May Devotion: The Blessed Virgin Mary

Virtues to practice: Meekness, purity, the spirit of poverty

O holy Mary, my Mistress, into thy blessed trust and special keeping, into the bosom of thy tender mercy, this day, every day of my life and at the hour of my death, I commend my soul and body; to thee I entrust all my hopes and consolations, all my trials and miseries, my life and the end of my life, that through thy most holy intercession and thy merits, all my actions may be ordered and disposed according to thy will and that of thy divine Son. Amen (St. Aloysius Gonzaga)

Remember, O most gracious Virgin Mary, that never was it known that any one who fled to thy protection, implored thy help or sought thy intercession, was left unaided. Inspired with this confidence, I fly unto thee, O Virgin of virgins and Mother; to thee do I come, before thee I stand, sinful and sorrowful; O Mother of the Word Incarnate, despise not my petitions, but in thy mercy hear and answer me. Amen.

(For either of the above prayers: An indulgence of 3 years.

A plenary indulgence once a month on the usual conditions for the daily recitation of this prayer.)

The faithful who during the month of May take part in public exercises in honor of the B.V.M. may gain: An indulgence of 7 years on any day of the month; a plenary indulgence if they assist at the exercises on at least 10 days, and moreover, go to confession, receive Holy Communion, and pray for the Holy Father’s intentions.

Those who perform their devotions privately during the aforesaid month are granted: an indulgence of 5 years once on any day of the month; a plenary indulgence on the usual conditions, if they perform these devotions every day during the month; but where public exercises are held, this indulgence is granted only to those who are lawfully hindered from taking part in the same. (Raccolta).

Vexilla Regis prodeunt

The royal banners forward go;
The Cross shines forth in mystic glow,
Where Life for sinners death endured,
And life by death for man procured.

Where deep for us the spear was dyed,
Life’s torrent rushing from His side,
To wash us in that precious flood
Where mingled, Water flowed, and Blood.

Fulfilled is all that David told
In true prophetic song of old;
‘Amidst the nations, God,’ saith he,
‘Hath reigned and triumphed from the Tree.’
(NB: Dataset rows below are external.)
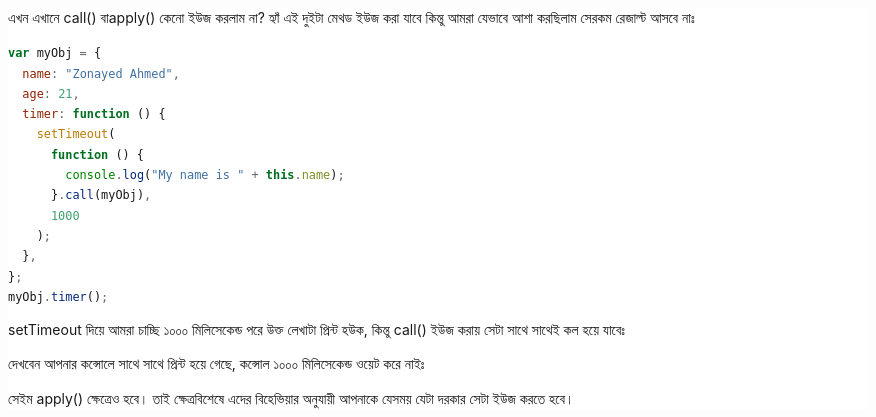 এখন এখানে call() বাapply() কেনো ইউজ করলাম না? হ্যাঁ এই দুইটা মেথড ইউজ করা যাবে কিন্তু আমরা যেভাবে আশা করছিলাম সেরকম রেজাল্ট আসবে নাঃ

```js
var myObj = {
  name: "Zonayed Ahmed",
  age: 21,
  timer: function () {
    setTimeout(
      function () {
        console.log("My name is " + this.name);
      }.call(myObj),
      1000
    );
  },
};
myObj.timer();
```

setTimeout দিয়ে আমরা চাচ্ছি ১০০০ মিলিসেকেন্ড পরে উক্ত লেখাটা প্রিন্ট হউক, কিন্তু call() ইউজ করায় সেটা সাথে সাথেই কল হয়ে যাবেঃ

দেখবেন আপনার কন্সোলে সাথে সাথে প্রিন্ট হয়ে গেছে, কন্সোল ১০০০ মিলিসেকেন্ড ওয়েট করে নাইঃ

সেইম apply() ক্ষেত্রেও হবে। তাই ক্ষেত্রবিশেষে এদের বিহেভিয়ার অনুযায়ী আপনাকে যেসময় যেটা দরকার সেটা ইউজ করতে হবে।
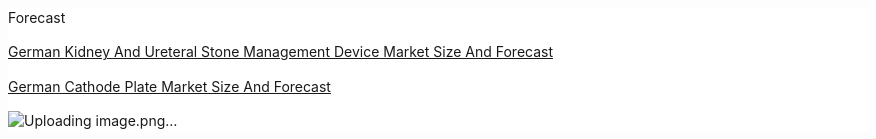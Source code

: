 Forecast</a></p><p><a href="https://github.com/AbhishekSahu11345/MRI251APR/blob/main/Kidney-And-Ureteral-Stone-Management-Device-Market/China-Kidney-And-Ureteral-Stone-Management-Device-Market.md">German Kidney And Ureteral Stone Management Device Market Size And Forecast</a></p><p><a href="https://github.com/AbhishekSahu11345/MRI252APR/blob/main/Cathode-Plate-Market/China-Cathode-Plate-Market.md">German Cathode Plate Market Size And Forecast</a></p>
![Uploading image.png…]()
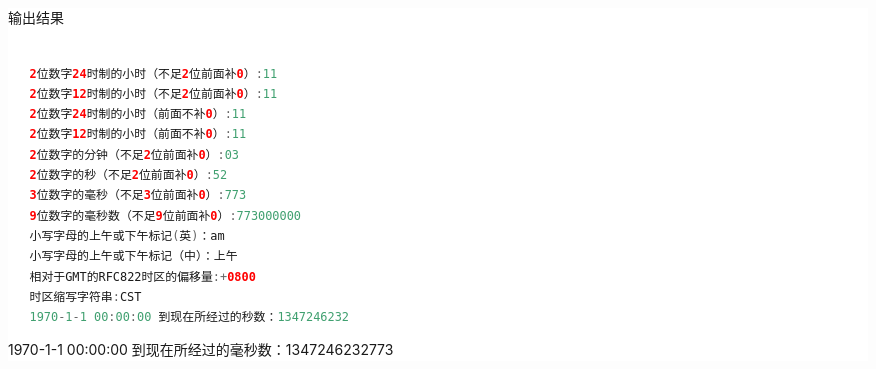 输出结果
```java

   2位数字24时制的小时（不足2位前面补0）:11
   2位数字12时制的小时（不足2位前面补0）:11
   2位数字24时制的小时（前面不补0）:11
   2位数字12时制的小时（前面不补0）:11
   2位数字的分钟（不足2位前面补0）:03
   2位数字的秒（不足2位前面补0）:52
   3位数字的毫秒（不足3位前面补0）:773
   9位数字的毫秒数（不足9位前面补0）:773000000
   小写字母的上午或下午标记(英)：am
   小写字母的上午或下午标记（中）：上午
   相对于GMT的RFC822时区的偏移量:+0800
   时区缩写字符串:CST
   1970-1-1 00:00:00 到现在所经过的秒数：1347246232
  ```
   1970-1-1 00:00:00 到现在所经过的毫秒数：1347246232773
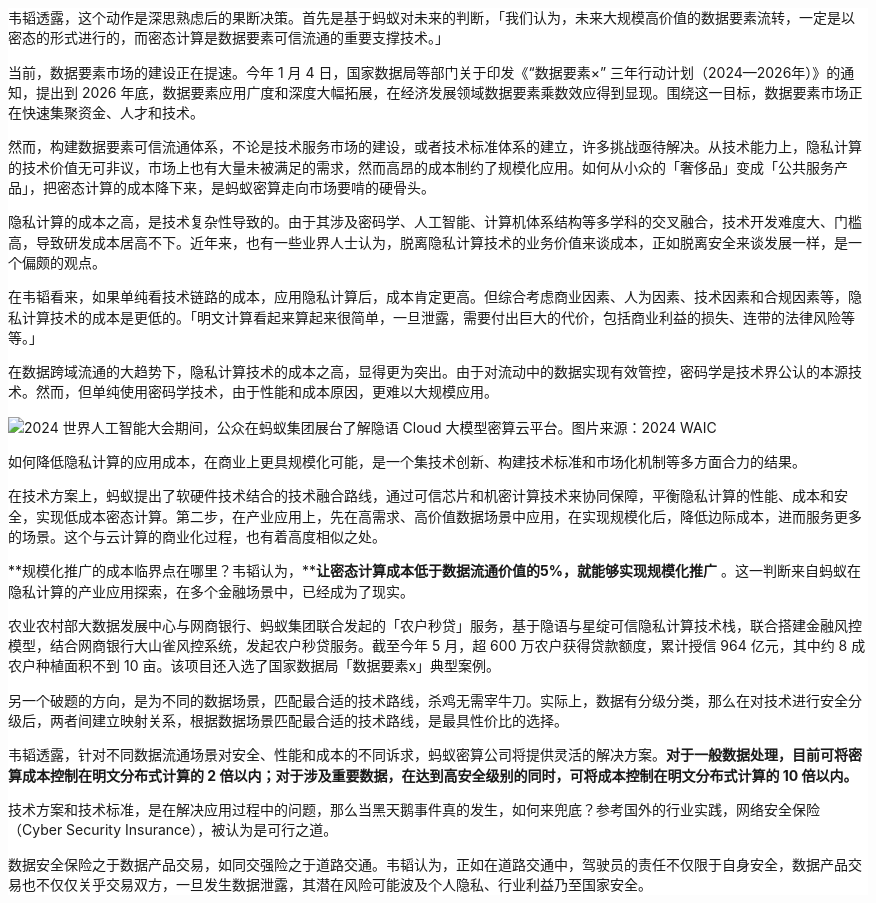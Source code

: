   
韦韬透露，这个动作是深思熟虑后的果断决策。首先是基于蚂蚁对未来的判断，「我们认为，未来大规模高价值的数据要素流转，一定是以密态的形式进行的，而密态计算是数据要素可信流通的重要支撑技术。」

  

当前，数据要素市场的建设正在提速。今年 1 月 4 日，国家数据局等部门关于印发《“数据要素×” 三年行动计划（2024—2026年）》的通知，提出到
2026 年底，数据要素应用广度和深度大幅拓展，在经济发展领域数据要素乘数效应得到显现。围绕这一目标，数据要素市场正在快速集聚资金、人才和技术。

  

然而，构建数据要素可信流通体系，不论是技术服务市场的建设，或者技术标准体系的建立，许多挑战亟待解决。从技术能力上，隐私计算的技术价值无可非议，市场上也有大量未被满足的需求，然而高昂的成本制约了规模化应用。如何从小众的「奢侈品」变成「公共服务产品」，把密态计算的成本降下来，是蚂蚁密算走向市场要啃的硬骨头。

  

隐私计算的成本之高，是技术复杂性导致的。由于其涉及密码学、人工智能、计算机体系结构等多学科的交叉融合，技术开发难度大、门槛高，导致研发成本居高不下。近年来，也有一些业界人士认为，脱离隐私计算技术的业务价值来谈成本，正如脱离安全来谈发展一样，是一个偏颇的观点。

  

在韦韬看来，如果单纯看技术链路的成本，应用隐私计算后，成本肯定更高。但综合考虑商业因素、人为因素、技术因素和合规因素等，隐私计算技术的成本是更低的。「明文计算看起来算起来很简单，一旦泄露，需要付出巨大的代价，包括商业利益的损失、连带的法律风险等等。」

  

在数据跨域流通的大趋势下，隐私计算技术的成本之高，显得更为突出。由于对流动中的数据实现有效管控，密码学是技术界公认的本源技术。然而，但单纯使用密码学技术，由于性能和成本原因，更难以大规模应用。

  

![](https://mmbiz.qpic.cn/sz_mmbiz_jpg/KmXPKA19gWicTicAEtKn421bUEApV08Dea6egM7DdLSRSRHugjZ3gcvLUF9lPxxcy9skYibNIKmGAnvTyPF71mTmA/640?wx_fmt=jpeg&from=appmsg)2024
世界人工智能大会期间，公众在蚂蚁集团展台了解隐语 Cloud 大模型密算云平台。图片来源：2024 WAIC

  

如何降低隐私计算的应用成本，在商业上更具规模化可能，是一个集技术创新、构建技术标准和市场化机制等多方面合力的结果。

  

在技术方案上，蚂蚁提出了软硬件技术结合的技术融合路线，通过可信芯片和机密计算技术来协同保障，平衡隐私计算的性能、成本和安全，实现低成本密态计算。第二步，在产业应用上，先在高需求、高价值数据场景中应用，在实现规模化后，降低边际成本，进而服务更多的场景。这个与云计算的商业化过程，也有着高度相似之处。

  

**规模化推广的成本临界点在哪里？韦韬认为，****让密态计算成本低于数据流通价值的5%，就能够实现规模化推广**
。这一判断来自蚂蚁在隐私计算的产业应用探索，在多个金融场景中，已经成为了现实。

  

农业农村部大数据发展中心与网商银行、蚂蚁集团联合发起的「农户秒贷」服务，基于隐语与星绽可信隐私计算技术栈，联合搭建金融风控模型，结合网商银行大山雀风控系统，发起农户秒贷服务。截至今年
5 月，超 600 万农户获得贷款额度，累计授信 964 亿元，其中约 8 成农户种植面积不到 10 亩。该项目还入选了国家数据局「数据要素x」典型案例。

  

另一个破题的方向，是为不同的数据场景，匹配最合适的技术路线，杀鸡无需宰牛刀。实际上，数据有分级分类，那么在对技术进行安全分级后，两者间建立映射关系，根据数据场景匹配最合适的技术路线，是最具性价比的选择。

  

韦韬透露，针对不同数据流通场景对安全、性能和成本的不同诉求，蚂蚁密算公司将提供灵活的解决方案。**对于一般数据处理，目前可将密算成本控制在明文分布式计算的
2 倍以内；对于涉及重要数据，在达到高安全级别的同时，可将成本控制在明文分布式计算的 10 倍以内。**

  

技术方案和技术标准，是在解决应用过程中的问题，那么当黑天鹅事件真的发生，如何来兜底？参考国外的行业实践，网络安全保险（Cyber Security
Insurance），被认为是可行之道。

  

数据安全保险之于数据产品交易，如同交强险之于道路交通。韦韬认为，正如在道路交通中，驾驶员的责任不仅限于自身安全，数据产品交易也不仅仅关乎交易双方，一旦发生数据泄露，其潜在风险可能波及个人隐私、行业利益乃至国家安全。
O Tree of beauty! Tree of light!
O Tree with royal purple dight!
Elect on whose triumphal breast
Those holy Limbs should find their rest.

On whose dear arms, so widely flung,
The weight of this world’s ransom hung:
The price of humankind to pay
And spoil the spoiler of his prey.

O Cross, our one reliance, hail,
Thou joy of Eastertide, avail*
To give fresh merit to the Saint,
And pardon to the penitent.

To Thee, Eternal Three in One,
Let homage meet by all be done;
Whom by the Cross Thou dost restore,
Preserve and govern evermore. Amen.

Vexilla Regis pródeunt,
Fulget Crucis mystérium,
Qua vita mortem pértulit,
Et morte vitam prótulit.

Quæ vulneráta lánceæ
Mucróne diro, críminum
Ut nos laváret sórdibus,
Manávit unda et sánguine.

Impléta sunt quæ cóncinit
David fidéli cármine,
Dicéndo natiónibus:
Regnávit a ligno Deus.

Arbor decóra et fúlgida,
Ornáta regis púrpura,
Elécta digno stípite
Tam sancta membra tángere.

Beáta, cuius bráchiis
Prétium pepéndit sæculi,
Statéra facta córporis,
Tulítque prædam tártari.

O Crux, ave, spes única,
Gentis redémptæ glória!*
Piis adáuge grátiam,
Reísque dele crímina.

Te, fons salútis, Trínitas,
Colláudet omnis spíritus:
Quibus Cricis victóriam
Largíris, adde præmium. Amen.

(ex. Breviario Romano)

*Instead of: ‘Thou Glory of the saved,’ during Passiontide, say: ‘This Holy Passiontide‘, during the Paschal Season: ‘Thou joy of Eastertide‘, on the Feast of the Exaltation of the Holy Cross: ‘On this triumphant day.

An indulgence of 5 years.

A plenary indulgence on the usual conditions for the daily recitation of this hymn throughout an entire month (S.C. Ind., Jan. 16, 1886; S.P.Ap., April 29, 1934).